Copy exactly the line that contains "Push to GitHub (git push origin feature-name)" plus all remaining lines of the data, and leave out every line before it.

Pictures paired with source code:
○ ○ ○ ○ ○ ○ ○

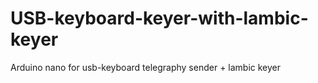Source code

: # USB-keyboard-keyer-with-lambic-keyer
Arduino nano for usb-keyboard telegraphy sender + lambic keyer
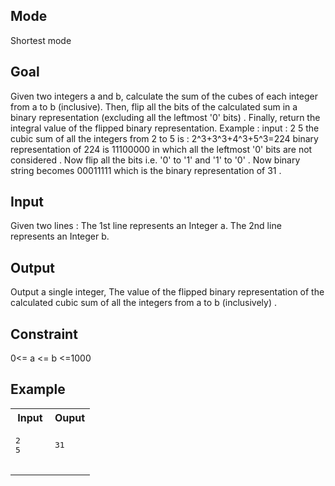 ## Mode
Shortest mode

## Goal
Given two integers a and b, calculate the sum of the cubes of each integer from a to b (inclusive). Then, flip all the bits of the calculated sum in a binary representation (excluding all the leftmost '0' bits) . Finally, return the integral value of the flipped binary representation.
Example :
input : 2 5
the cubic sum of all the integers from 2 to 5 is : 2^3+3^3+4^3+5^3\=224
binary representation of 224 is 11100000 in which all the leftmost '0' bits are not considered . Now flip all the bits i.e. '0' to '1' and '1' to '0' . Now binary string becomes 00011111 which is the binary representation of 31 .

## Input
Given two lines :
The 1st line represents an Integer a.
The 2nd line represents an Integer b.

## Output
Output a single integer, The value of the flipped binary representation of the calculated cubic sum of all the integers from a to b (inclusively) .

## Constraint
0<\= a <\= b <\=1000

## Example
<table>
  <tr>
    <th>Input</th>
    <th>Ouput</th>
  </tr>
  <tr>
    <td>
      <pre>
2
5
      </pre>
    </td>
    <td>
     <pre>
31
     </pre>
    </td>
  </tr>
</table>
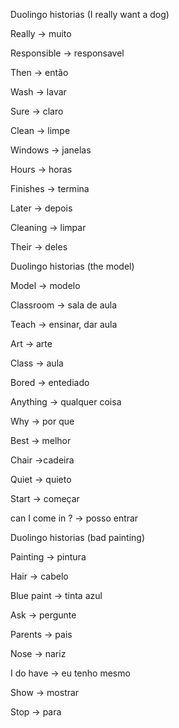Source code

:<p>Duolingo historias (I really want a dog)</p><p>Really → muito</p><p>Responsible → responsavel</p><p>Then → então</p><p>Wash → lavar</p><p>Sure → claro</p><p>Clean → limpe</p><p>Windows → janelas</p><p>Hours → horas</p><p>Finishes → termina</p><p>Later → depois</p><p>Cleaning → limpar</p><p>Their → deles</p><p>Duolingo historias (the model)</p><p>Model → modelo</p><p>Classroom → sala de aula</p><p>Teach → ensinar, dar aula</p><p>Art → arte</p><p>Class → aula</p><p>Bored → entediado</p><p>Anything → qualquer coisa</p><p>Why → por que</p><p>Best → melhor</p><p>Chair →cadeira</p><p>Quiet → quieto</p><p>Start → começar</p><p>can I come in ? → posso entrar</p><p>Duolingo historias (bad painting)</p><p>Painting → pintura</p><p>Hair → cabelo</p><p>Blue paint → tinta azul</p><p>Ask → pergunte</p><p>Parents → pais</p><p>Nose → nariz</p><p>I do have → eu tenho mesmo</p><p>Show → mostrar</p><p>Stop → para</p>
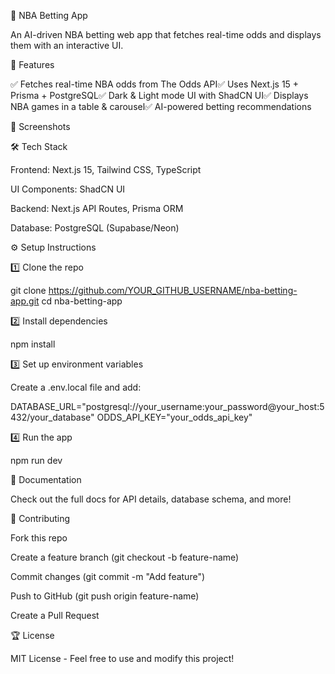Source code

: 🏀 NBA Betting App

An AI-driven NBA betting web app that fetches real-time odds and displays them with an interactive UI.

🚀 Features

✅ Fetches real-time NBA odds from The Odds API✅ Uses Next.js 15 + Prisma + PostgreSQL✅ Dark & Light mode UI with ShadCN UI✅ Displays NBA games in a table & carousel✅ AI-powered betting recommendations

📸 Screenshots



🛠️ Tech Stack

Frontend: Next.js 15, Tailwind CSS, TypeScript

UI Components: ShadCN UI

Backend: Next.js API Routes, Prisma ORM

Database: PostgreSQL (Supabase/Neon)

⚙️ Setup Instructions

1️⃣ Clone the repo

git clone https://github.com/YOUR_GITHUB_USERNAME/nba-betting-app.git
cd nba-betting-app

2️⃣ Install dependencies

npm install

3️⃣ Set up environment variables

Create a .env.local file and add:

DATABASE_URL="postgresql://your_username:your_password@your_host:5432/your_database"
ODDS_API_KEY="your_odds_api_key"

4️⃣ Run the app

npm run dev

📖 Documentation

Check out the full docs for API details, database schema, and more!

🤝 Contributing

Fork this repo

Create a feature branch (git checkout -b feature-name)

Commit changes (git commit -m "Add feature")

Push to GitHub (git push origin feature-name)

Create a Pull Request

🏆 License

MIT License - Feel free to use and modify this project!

○ ○ ○ ○ ○ ○ ○

#### [RESPONSE TO THIS TASK]
Push to GitHub (git push origin feature-name)

Create a Pull Request

🏆 License

MIT License - Feel free to use and modify this project!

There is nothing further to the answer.